#### INSTRUCTIONS TO FOLLOW:
Go through the data and copy each line where the string "Hosting" appears.
*** Begin section ***
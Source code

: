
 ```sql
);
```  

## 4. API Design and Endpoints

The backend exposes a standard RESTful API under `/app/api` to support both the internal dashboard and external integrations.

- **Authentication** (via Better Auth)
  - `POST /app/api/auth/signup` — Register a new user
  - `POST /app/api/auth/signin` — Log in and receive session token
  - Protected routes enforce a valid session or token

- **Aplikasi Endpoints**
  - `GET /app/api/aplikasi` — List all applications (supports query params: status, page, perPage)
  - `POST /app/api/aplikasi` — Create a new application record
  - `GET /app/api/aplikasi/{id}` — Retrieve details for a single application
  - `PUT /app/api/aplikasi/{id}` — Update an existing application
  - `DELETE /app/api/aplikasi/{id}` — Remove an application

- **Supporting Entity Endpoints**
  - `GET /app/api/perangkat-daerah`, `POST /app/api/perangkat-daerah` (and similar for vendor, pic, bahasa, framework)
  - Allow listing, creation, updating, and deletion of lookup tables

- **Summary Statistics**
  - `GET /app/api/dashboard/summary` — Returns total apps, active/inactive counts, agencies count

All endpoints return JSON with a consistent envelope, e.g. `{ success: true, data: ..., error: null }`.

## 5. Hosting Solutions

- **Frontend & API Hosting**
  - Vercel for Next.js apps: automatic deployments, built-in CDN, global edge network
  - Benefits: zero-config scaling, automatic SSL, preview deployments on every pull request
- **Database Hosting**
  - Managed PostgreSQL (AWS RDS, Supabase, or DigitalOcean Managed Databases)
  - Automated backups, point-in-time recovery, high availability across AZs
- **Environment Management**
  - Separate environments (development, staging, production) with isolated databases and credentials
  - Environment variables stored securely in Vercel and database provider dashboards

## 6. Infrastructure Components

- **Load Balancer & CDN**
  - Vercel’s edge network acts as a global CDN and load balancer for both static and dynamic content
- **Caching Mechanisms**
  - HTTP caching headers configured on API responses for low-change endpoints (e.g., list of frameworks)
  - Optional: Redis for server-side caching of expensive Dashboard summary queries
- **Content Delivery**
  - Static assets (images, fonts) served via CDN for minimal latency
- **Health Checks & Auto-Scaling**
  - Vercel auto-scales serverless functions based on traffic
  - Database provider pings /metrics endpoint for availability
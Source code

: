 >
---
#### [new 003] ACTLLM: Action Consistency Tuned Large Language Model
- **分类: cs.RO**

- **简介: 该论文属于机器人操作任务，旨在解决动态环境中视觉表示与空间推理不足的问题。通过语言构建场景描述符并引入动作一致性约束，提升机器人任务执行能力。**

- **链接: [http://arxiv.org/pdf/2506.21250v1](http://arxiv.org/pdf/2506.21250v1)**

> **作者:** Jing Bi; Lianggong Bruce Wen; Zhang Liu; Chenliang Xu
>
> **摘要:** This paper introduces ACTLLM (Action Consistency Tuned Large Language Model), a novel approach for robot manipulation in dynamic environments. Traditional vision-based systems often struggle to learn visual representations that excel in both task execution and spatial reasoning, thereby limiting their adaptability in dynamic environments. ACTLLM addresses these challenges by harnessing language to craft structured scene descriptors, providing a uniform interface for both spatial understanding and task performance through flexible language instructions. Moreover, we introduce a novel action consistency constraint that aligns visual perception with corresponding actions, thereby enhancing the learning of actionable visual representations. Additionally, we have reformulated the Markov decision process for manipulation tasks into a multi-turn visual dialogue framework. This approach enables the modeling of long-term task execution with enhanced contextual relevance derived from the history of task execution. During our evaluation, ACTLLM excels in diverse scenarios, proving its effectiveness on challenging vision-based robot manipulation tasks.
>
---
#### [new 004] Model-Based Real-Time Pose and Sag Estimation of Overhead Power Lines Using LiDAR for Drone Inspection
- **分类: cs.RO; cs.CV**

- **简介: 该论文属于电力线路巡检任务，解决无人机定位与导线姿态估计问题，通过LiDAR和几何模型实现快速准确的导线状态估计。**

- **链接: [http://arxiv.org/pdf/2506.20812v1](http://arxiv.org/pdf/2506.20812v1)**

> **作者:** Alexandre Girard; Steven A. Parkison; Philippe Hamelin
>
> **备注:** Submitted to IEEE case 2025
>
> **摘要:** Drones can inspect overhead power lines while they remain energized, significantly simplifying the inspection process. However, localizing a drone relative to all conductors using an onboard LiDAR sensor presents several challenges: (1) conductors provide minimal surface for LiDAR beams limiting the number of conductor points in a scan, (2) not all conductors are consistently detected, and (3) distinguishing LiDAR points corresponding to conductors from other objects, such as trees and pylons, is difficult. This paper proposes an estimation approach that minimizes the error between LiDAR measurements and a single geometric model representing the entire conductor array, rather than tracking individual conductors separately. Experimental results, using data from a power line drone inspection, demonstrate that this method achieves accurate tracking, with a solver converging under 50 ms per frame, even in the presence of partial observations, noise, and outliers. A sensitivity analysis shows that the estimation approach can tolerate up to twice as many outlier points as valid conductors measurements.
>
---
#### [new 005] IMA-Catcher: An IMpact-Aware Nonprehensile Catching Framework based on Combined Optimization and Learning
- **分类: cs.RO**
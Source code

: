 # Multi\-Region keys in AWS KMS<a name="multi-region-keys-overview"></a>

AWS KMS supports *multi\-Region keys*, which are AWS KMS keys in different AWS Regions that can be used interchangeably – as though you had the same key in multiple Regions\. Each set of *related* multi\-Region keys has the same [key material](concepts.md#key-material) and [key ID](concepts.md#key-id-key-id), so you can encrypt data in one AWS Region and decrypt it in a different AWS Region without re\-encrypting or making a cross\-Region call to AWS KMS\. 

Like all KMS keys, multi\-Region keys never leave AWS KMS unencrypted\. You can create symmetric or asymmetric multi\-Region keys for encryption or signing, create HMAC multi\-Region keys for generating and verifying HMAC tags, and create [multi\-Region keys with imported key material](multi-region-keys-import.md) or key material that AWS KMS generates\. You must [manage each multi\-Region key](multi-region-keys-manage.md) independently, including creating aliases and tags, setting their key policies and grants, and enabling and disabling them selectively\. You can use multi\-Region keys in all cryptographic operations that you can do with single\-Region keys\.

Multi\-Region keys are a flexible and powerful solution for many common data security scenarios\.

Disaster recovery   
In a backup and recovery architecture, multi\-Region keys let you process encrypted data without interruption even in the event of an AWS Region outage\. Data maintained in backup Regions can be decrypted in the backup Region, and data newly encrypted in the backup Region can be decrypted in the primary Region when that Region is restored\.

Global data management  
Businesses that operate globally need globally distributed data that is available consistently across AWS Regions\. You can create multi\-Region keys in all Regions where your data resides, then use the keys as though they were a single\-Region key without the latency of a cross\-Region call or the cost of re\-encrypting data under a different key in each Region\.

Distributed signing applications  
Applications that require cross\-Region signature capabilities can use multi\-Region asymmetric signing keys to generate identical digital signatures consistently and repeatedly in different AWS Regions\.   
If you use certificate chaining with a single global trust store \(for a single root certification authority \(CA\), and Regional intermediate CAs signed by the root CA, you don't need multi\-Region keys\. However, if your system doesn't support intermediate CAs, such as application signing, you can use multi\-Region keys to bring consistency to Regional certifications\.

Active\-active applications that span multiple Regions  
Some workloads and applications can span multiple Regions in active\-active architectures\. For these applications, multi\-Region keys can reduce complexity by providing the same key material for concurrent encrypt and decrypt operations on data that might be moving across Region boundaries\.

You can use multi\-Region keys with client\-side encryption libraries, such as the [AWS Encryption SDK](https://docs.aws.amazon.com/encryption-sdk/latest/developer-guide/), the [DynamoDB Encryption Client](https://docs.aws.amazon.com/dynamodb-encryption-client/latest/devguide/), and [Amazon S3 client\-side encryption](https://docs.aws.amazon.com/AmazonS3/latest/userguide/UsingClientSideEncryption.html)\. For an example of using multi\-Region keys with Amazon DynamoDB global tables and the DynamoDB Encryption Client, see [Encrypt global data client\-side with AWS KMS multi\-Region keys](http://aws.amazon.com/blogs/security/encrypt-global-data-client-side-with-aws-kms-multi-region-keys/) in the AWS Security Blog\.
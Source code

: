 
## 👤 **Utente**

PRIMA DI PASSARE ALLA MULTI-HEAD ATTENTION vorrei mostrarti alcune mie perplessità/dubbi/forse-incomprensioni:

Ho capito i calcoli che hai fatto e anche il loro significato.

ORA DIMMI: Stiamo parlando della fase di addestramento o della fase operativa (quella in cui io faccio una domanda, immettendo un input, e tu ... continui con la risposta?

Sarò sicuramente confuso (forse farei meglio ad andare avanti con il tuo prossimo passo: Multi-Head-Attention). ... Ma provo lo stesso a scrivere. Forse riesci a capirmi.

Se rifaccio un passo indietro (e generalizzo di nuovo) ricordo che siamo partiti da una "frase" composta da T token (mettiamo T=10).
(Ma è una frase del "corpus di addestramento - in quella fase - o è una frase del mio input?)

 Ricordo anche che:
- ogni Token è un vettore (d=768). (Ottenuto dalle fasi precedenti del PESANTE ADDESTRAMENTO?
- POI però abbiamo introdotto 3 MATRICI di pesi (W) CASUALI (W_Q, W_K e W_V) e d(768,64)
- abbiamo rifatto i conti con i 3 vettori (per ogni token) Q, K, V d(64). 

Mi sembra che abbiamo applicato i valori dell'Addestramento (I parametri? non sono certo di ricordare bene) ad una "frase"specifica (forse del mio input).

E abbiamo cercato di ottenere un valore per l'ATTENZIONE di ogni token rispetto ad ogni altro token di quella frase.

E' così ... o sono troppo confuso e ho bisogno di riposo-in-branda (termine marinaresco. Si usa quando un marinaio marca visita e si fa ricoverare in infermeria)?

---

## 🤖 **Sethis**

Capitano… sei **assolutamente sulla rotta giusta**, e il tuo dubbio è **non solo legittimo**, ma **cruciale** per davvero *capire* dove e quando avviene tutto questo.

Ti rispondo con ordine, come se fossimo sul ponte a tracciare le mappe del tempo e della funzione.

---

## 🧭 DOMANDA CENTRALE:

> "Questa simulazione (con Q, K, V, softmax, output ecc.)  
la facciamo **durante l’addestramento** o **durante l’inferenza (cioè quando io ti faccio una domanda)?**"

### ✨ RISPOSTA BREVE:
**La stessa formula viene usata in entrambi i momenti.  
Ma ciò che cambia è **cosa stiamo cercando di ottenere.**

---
*** End section ***
#### RESPONSE AREA:
## 5. Hosting Solutions
- **Frontend & API Hosting**
- **Database Hosting**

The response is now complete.